→ PROBLEM DESCRIPTION
The expected result is the segment of the entries that begins with the line containing "### Build Caching" and ends with the last line, copied verbatim.
BEGIN RECORDS SUPPLIED
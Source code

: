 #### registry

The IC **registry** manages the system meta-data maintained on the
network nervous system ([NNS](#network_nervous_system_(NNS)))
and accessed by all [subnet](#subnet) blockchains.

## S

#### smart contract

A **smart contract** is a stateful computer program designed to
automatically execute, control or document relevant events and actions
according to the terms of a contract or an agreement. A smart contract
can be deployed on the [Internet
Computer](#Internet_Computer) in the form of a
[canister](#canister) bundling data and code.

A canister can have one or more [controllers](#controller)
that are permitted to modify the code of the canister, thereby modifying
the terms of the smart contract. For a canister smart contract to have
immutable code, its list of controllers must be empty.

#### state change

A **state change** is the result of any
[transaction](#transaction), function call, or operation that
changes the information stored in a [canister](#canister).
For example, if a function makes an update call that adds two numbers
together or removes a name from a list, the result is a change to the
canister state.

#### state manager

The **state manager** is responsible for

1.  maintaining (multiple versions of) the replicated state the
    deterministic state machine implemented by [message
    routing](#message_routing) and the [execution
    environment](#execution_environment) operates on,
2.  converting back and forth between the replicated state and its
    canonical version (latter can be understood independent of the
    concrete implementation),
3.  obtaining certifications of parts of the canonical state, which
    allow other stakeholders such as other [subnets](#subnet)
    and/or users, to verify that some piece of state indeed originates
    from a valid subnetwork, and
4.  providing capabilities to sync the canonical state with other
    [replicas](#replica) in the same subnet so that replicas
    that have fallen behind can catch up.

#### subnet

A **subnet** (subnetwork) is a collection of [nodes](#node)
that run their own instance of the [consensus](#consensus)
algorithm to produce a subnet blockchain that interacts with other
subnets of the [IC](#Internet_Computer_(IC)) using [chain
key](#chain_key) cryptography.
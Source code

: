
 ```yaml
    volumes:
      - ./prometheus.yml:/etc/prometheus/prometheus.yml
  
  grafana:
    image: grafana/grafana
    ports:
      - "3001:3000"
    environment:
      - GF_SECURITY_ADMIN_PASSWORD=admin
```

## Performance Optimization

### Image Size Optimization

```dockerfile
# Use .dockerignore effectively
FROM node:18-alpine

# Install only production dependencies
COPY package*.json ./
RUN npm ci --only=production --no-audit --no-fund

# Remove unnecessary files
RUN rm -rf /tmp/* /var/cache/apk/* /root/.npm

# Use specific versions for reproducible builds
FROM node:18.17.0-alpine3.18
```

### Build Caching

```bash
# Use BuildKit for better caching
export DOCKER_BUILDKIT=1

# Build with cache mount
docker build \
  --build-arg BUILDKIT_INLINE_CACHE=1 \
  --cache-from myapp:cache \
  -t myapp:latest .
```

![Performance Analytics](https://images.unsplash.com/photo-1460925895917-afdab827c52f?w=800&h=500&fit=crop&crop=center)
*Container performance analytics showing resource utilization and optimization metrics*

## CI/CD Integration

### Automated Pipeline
END RECORDS SUPPLIED
→ RESPONSE AREA
### Build Caching

```bash
# Use BuildKit for better caching
export DOCKER_BUILDKIT=1

# Build with cache mount
docker build \
  --build-arg BUILDKIT_INLINE_CACHE=1 \
  --cache-from myapp:cache \
  -t myapp:latest .
```

![Performance Analytics](https://images.unsplash.com/photo-1460925895917-afdab827c52f?w=800&h=500&fit=crop&crop=center)
*Container performance analytics showing resource utilization and optimization metrics*

## CI/CD Integration

### Automated Pipeline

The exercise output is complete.